Who, Why, and How: Disentangling the Effects of Moderation Source, Context, and Language on Post-Removal Behavior
For platform designers and moderation researchers, this work provides empirical evidence that moderation source, context, and language interact to shape user behavior, challenging assumptions about human moderation advantages and highlighting the need for context-adaptive strategies.
This study analyzes 11.8 million Reddit moderation events to show that bot moderation yields higher compliance and lower self-censorship than human or modteam moderation, and that linguistic strategies effective for minor violations can backfire for serious ones, with 33 of 480 linguistic interactions significant after FDR correction.

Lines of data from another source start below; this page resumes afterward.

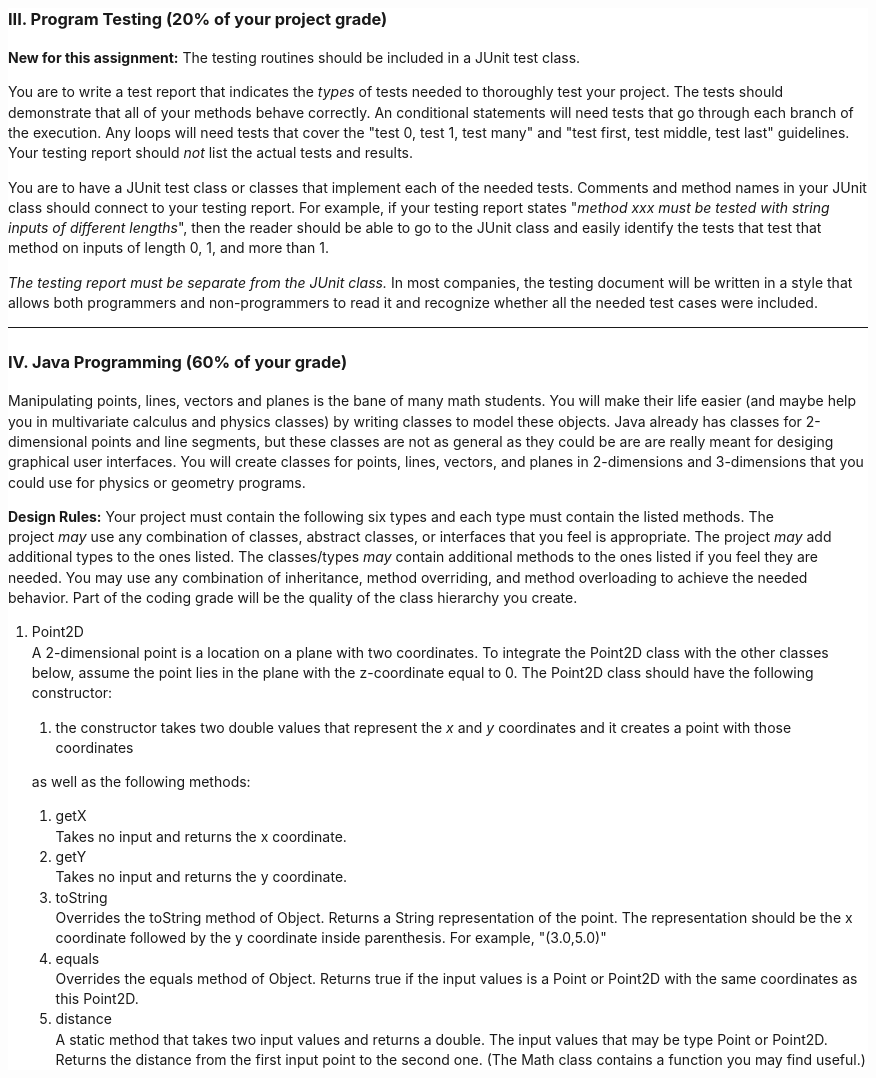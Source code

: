 
### III. Program Testing (20% of your project grade)

**New for this assignment:** The testing routines should be included in a JUnit test class.

You are to write a test report that indicates the _types_ of tests needed to thoroughly test your project. The tests should demonstrate that all of your methods behave correctly. An conditional statements will need tests that go through each branch of the execution. Any loops will need tests that cover the "test 0, test 1, test many" and "test first, test middle, test last" guidelines. Your testing report should _not_ list the actual tests and results.

You are to have a JUnit test class or classes that implement each of the needed tests. Comments and method names in your JUnit class should connect to your testing report. For example, if your testing report states "_method xxx must be tested with string inputs of different lengths_", then the reader should be able to go to the JUnit class and easily identify the tests that test that method on inputs of length 0, 1, and more than 1.

_The testing report must be separate from the JUnit class._ In most companies, the testing document will be written in a style that allows both programmers and non-programmers to read it and recognize whether all the needed test cases were included.

---

### IV. Java Programming (60% of your grade)

Manipulating points, lines, vectors and planes is the bane of many math students. You will make their life easier (and maybe help you in multivariate calculus and physics classes) by writing classes to model these objects. Java already has classes for 2-dimensional points and line segments, but these classes are not as general as they could be are are really meant for desiging graphical user interfaces. You will create classes for points, lines, vectors, and planes in 2-dimensions and 3-dimensions that you could use for physics or geometry programs.

**Design Rules:** Your project must contain the following six types and each type must contain the listed methods. The project _may_ use any combination of classes, abstract classes, or interfaces that you feel is appropriate. The project _may_ add additional types to the ones listed. The classes/types _may_ contain additional methods to the ones listed if you feel they are needed. You may use any combination of inheritance, method overriding, and method overloading to achieve the needed behavior. Part of the coding grade will be the quality of the class hierarchy you create.

1. Point2D  
    A 2-dimensional point is a location on a plane with two coordinates. To integrate the Point2D class with the other classes below, assume the point lies in the plane with the z-coordinate equal to 0. The Point2D class should have the following constructor:
    
    1. the constructor takes two double values that represent the _x_ and _y_ coordinates and it creates a point with those coordinates
    
    as well as the following methods:
    
    1. getX  
        Takes no input and returns the x coordinate.
    2. getY  
        Takes no input and returns the y coordinate.
    3. toString  
        Overrides the toString method of Object. Returns a String representation of the point. The representation should be the x coordinate followed by the y coordinate inside parenthesis. For example, "(3.0,5.0)"
    4. equals  
        Overrides the equals method of Object. Returns true if the input values is a Point or Point2D with the same coordinates as this Point2D.
    5. distance  
        A static method that takes two input values and returns a double. The input values that may be type Point or Point2D. Returns the distance from the first input point to the second one. (The Math class contains a function you may find useful.)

Content moderation is a central mechanism through which platforms attempt to balance user engagement with community governance. Yet existing research has largely treated moderation as a uniform intervention, overlooking how moderator source, violation context, and linguistic style jointly shape user behavior. Drawing on the Human--AI Interaction Theory of Interactive Media Effects (HAII-TIME), this study examines how these three dimensions produce divergent post-moderation behavioral trajectories in a large-scale observational dataset of 11,795,036 moderation events across 9,285,410 users and 61,261 subreddits on Reddit (2021--2025). Using probabilistic behavioral classification, ANOVA, and OLS regression with PCA-derived linguistic features, we find that bot moderation consistently produces higher compliance and lower self-censorship than human or modteam moderation, challenging the assumption that human agency cues are inherently advantageous. Modteam moderation produces the strongest self-censorship effects, suggesting that institutional depersonalization is a meaningful driver of behavioral withdrawal. Violation severity emerges as a critical contingency: linguistic strategies effective in routine contexts -- elaborated explanation, community-scale appeals, direct personal address -- can backfire for serious violations, whereas prosocially framed and emotionally emphatic messages become most effective when stakes are highest. Of 480 linguistic interactions tested, 33 survive FDR correction. These findings extend HAII-TIME by introducing violation salience as a moderator of cue-based processing, and offer empirical grounding for context-adaptive moderation design.